El fútbol bicéfalo de Vázquez Montalbán

¿Quién no ha oído hablar alguna vez del detective Carvalho? El extravagante investigador privado, mordaz, gallego de pura cepa, que dio fama mundial a Vázquez Montalbán. Sin embargo, hay vida más allá de Carvalho en la literatura de Montalbán. Y Fútbol. Una religión en busca de un Dioses un buen ejemplo de ello. Aunque, a primera vista, el libro parece alejado de aventuras detectivescas, sería un caso interesante para el agente Carvalho: en el fútbol moderno es difícil separar el deporte de las multinacionales, las marcas y los traspasos millonarios. De esa suciedad con la que el dinero empaña todo lo que toca.
Fútbol es una recopilación de los artículos que Montalbán escribió a lo largo de su vida, pero que la muerte no le permitió ver publicada. Falleció en 2003, en el aeropuerto de Bangkok, a causa de un paro cardíaco. Hacía escala para regresar a Madrid desde Sídney. Tenía 64 años y 4 bypass en el corazón. Llevaba con él, como siempre, su ordenador portátil. En el disco duro, estos artículos almacenados. En muchos de ellos, parece que Montalbán dialogase sobre fútbol con Villoro. A pesar de las diferencias generacionales -los textos de Montalbán se remontan a los 80 y los 90-, muchas crónicas tratan los mismos «instantes de excepción», como Villoro los bautizó. Pero escriben dos plumas diferentes: mientras que Villoro narraba con la tinta de las pasiones, la de Montalbán, más fría, no pierde nunca de vista la parte más materialista del fútbol.

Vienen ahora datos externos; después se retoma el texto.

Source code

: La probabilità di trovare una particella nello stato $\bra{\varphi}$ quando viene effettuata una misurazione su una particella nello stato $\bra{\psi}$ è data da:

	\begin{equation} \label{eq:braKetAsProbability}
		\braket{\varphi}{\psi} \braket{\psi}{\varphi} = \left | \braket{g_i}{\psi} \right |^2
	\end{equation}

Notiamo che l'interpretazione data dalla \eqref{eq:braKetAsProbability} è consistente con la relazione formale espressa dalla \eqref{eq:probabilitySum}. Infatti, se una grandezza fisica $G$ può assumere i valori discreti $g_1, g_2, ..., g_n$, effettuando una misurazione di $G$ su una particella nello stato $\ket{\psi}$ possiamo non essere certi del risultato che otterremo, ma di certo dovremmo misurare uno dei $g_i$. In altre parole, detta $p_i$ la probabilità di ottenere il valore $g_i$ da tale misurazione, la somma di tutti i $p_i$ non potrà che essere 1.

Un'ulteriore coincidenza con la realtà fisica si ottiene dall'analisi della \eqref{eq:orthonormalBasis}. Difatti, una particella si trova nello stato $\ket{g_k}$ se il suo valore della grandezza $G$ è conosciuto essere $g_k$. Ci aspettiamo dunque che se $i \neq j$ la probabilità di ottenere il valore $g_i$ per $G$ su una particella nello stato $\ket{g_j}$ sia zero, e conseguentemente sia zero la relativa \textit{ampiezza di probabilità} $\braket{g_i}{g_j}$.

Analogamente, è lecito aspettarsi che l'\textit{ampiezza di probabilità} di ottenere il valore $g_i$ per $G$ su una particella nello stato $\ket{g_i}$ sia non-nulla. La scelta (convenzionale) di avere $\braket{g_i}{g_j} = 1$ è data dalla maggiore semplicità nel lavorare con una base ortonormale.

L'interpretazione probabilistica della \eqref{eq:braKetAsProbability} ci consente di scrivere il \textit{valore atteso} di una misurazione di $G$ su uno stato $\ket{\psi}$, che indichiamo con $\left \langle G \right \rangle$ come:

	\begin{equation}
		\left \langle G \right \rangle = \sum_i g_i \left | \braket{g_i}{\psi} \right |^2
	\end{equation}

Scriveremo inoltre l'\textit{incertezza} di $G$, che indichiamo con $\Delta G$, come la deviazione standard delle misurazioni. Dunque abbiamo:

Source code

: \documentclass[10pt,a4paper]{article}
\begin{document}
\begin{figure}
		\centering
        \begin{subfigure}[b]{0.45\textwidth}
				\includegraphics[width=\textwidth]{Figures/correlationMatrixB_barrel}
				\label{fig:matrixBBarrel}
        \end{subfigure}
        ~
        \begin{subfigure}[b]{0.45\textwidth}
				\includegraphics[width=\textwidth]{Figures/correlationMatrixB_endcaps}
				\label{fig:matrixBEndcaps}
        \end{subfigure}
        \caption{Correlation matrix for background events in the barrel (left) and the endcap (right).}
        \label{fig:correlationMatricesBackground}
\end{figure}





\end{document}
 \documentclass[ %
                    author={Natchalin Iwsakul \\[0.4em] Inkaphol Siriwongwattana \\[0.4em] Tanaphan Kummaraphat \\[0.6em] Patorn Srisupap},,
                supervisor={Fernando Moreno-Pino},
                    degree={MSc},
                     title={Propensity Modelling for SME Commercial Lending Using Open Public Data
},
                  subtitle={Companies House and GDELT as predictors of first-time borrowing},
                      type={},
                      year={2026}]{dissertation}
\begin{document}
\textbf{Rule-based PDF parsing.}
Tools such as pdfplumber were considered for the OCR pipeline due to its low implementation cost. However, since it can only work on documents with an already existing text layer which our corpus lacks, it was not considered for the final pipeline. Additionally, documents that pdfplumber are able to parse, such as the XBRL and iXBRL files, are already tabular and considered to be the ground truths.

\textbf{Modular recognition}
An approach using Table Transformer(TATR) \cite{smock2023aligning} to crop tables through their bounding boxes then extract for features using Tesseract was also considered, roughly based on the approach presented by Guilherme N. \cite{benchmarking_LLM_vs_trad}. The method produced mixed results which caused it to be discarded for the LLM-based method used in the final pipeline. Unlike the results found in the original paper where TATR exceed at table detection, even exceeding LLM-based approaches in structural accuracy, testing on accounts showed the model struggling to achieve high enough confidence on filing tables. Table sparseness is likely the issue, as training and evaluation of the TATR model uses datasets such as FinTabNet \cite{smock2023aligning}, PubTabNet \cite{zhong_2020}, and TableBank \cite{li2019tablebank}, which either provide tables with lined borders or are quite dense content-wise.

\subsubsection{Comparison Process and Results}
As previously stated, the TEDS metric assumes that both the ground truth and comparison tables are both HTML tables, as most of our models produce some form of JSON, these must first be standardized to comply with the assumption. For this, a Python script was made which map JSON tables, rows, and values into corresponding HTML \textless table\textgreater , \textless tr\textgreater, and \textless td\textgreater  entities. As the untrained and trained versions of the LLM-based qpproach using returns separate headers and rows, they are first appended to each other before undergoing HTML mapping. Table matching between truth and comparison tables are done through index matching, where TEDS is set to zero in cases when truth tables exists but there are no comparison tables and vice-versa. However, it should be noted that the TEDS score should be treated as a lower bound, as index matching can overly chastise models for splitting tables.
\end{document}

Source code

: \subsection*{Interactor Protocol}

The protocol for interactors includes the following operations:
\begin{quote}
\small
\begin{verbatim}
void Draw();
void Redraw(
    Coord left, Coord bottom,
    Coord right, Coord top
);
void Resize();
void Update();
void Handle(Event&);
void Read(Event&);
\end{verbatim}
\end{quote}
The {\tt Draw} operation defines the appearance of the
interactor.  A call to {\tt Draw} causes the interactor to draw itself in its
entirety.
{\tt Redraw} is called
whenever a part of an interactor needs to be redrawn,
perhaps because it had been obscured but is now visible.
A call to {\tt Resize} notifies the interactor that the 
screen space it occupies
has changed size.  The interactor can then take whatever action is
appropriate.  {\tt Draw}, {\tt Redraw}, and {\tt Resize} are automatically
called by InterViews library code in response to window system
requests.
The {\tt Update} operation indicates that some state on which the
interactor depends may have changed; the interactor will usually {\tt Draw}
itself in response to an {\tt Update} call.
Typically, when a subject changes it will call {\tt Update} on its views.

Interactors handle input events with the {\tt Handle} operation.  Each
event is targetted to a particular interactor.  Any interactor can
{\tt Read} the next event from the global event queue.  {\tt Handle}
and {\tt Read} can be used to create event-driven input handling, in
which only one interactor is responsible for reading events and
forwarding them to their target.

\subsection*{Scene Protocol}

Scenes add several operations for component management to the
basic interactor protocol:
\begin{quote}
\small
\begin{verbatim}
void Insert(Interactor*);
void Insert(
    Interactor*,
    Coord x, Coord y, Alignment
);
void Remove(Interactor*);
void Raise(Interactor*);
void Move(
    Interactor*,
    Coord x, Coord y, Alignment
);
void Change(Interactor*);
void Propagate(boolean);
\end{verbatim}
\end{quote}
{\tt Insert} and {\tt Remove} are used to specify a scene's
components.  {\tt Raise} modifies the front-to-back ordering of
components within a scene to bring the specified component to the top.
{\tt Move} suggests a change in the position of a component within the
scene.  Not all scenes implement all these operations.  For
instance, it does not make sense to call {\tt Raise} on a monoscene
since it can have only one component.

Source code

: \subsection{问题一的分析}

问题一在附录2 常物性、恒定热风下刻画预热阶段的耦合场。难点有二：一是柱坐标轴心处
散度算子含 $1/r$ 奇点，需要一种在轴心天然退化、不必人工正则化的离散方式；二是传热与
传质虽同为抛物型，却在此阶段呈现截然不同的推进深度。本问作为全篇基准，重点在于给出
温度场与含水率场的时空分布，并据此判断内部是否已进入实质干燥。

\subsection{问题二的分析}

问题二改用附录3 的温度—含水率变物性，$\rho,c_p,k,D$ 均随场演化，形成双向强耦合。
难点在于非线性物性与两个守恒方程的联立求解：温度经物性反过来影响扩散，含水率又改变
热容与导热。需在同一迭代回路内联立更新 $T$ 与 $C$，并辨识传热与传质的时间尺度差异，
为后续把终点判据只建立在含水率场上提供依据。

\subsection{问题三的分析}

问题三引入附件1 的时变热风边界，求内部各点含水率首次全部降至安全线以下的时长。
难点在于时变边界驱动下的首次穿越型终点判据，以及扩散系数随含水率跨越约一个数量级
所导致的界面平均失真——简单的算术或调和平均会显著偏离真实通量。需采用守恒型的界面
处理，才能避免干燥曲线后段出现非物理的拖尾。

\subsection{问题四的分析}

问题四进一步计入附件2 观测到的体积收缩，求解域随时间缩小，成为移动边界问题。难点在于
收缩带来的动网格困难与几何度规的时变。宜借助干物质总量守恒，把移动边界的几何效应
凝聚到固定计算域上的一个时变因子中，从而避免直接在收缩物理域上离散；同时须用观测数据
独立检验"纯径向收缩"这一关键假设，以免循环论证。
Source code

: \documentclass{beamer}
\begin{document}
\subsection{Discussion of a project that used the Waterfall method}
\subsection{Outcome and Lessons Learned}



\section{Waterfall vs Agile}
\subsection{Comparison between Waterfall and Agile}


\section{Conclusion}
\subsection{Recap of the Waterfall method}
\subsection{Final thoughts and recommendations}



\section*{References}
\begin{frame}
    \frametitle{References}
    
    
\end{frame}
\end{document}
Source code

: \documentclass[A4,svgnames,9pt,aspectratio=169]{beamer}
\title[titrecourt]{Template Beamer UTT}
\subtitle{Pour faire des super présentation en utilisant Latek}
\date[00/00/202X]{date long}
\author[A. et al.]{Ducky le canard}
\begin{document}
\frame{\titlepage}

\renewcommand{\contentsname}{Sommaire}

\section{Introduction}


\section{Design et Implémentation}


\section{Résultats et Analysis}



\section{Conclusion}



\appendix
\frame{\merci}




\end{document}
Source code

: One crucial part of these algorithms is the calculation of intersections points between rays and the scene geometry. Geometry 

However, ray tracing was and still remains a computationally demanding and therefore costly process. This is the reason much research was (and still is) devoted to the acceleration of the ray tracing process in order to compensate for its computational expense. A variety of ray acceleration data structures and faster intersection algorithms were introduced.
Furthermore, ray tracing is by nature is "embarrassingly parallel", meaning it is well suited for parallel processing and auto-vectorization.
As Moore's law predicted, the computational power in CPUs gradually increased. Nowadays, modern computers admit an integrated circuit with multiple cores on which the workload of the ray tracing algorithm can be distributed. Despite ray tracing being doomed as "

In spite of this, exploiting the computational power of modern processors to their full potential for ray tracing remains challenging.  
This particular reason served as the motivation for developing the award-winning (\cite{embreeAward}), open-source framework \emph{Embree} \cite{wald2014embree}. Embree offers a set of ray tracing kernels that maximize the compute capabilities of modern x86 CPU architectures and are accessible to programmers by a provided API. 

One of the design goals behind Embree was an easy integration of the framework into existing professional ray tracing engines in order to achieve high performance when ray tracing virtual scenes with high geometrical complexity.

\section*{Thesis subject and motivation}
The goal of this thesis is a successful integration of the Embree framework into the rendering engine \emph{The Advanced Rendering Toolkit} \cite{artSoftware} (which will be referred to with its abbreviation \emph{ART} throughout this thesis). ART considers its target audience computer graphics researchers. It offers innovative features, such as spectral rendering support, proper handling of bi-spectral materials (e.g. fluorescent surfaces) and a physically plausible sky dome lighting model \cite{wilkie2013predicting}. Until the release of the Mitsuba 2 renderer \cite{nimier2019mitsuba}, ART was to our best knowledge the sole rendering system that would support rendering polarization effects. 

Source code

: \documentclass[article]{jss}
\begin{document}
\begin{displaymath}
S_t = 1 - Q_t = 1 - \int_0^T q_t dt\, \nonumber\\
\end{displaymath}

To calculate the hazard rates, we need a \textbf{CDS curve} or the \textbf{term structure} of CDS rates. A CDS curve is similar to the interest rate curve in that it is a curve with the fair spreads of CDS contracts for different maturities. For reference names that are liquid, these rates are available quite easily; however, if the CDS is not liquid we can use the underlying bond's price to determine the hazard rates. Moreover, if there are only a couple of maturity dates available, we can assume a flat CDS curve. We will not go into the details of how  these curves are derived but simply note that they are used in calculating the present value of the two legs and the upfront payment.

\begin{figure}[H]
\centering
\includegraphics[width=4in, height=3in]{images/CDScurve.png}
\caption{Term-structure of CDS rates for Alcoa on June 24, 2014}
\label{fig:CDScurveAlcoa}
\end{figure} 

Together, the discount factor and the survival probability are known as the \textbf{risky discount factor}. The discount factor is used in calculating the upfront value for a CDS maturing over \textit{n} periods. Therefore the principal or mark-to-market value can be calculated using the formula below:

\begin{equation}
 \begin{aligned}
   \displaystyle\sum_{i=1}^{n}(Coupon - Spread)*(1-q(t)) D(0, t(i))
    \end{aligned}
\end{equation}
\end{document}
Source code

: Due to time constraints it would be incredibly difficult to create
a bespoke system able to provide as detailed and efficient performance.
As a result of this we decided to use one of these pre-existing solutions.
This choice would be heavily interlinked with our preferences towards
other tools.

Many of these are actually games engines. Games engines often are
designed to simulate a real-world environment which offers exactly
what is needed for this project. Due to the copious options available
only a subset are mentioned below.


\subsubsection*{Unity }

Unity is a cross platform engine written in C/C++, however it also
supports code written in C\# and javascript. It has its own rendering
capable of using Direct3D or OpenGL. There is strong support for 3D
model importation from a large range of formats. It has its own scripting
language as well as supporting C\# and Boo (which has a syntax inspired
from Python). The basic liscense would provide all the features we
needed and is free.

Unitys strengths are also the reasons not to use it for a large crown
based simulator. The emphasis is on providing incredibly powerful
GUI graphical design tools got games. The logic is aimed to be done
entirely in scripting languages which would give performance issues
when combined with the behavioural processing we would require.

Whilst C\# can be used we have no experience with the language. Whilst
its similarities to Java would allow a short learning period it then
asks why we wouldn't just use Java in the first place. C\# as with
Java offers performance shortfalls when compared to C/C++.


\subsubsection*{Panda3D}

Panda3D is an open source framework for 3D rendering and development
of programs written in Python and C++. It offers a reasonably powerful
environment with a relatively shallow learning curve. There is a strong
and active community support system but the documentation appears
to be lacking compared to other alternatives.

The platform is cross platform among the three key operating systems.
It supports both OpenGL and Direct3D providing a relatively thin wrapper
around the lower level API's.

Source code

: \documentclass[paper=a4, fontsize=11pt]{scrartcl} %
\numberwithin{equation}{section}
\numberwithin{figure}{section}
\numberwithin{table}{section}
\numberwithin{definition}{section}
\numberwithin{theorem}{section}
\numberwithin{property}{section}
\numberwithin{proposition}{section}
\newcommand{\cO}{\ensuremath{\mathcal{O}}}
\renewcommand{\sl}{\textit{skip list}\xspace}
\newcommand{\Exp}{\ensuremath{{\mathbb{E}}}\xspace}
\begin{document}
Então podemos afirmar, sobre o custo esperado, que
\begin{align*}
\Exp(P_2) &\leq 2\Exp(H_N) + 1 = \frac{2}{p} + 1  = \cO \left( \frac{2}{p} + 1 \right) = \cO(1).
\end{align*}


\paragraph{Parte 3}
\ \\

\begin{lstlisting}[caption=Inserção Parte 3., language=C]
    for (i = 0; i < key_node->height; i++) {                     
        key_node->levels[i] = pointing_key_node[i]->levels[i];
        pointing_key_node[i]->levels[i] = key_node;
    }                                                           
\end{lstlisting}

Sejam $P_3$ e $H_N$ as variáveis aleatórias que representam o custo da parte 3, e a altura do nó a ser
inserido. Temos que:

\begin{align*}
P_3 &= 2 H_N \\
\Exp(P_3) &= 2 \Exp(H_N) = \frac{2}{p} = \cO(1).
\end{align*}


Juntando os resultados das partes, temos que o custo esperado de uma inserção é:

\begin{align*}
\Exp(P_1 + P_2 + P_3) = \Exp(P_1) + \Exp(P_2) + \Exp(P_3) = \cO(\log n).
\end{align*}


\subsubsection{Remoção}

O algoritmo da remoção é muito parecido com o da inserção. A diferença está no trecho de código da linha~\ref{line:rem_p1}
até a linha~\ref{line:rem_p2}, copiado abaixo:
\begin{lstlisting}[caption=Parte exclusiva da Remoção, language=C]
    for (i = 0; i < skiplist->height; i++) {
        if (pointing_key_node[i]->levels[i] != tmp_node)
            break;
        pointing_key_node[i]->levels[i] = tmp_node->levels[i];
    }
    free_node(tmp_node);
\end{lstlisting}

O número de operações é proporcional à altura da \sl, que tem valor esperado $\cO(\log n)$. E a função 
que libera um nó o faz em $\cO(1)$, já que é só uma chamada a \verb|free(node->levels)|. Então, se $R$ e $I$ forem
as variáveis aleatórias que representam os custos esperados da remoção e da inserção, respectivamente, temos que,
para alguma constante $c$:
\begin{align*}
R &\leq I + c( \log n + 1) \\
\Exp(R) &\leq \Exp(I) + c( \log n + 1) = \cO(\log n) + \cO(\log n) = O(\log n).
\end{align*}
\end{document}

Esta sería la primera pregunta que se formularía el detective Carvalho: ¿Estamos ante una religión o un negocio? El fútbol, como cualquier ideología, cuenta con santos propios, los futbolistas; con feligreses, las aficiones; y con catedrales, los estadios. Cada domingo los parroquianos se reúnen en sus respectivas catedrales para el oficio semanal de sus santos. Tanto Villoro como Montalbán creen en los milagros futbolísticos: los dos saben que, sin ellos, no hay fe ni religión.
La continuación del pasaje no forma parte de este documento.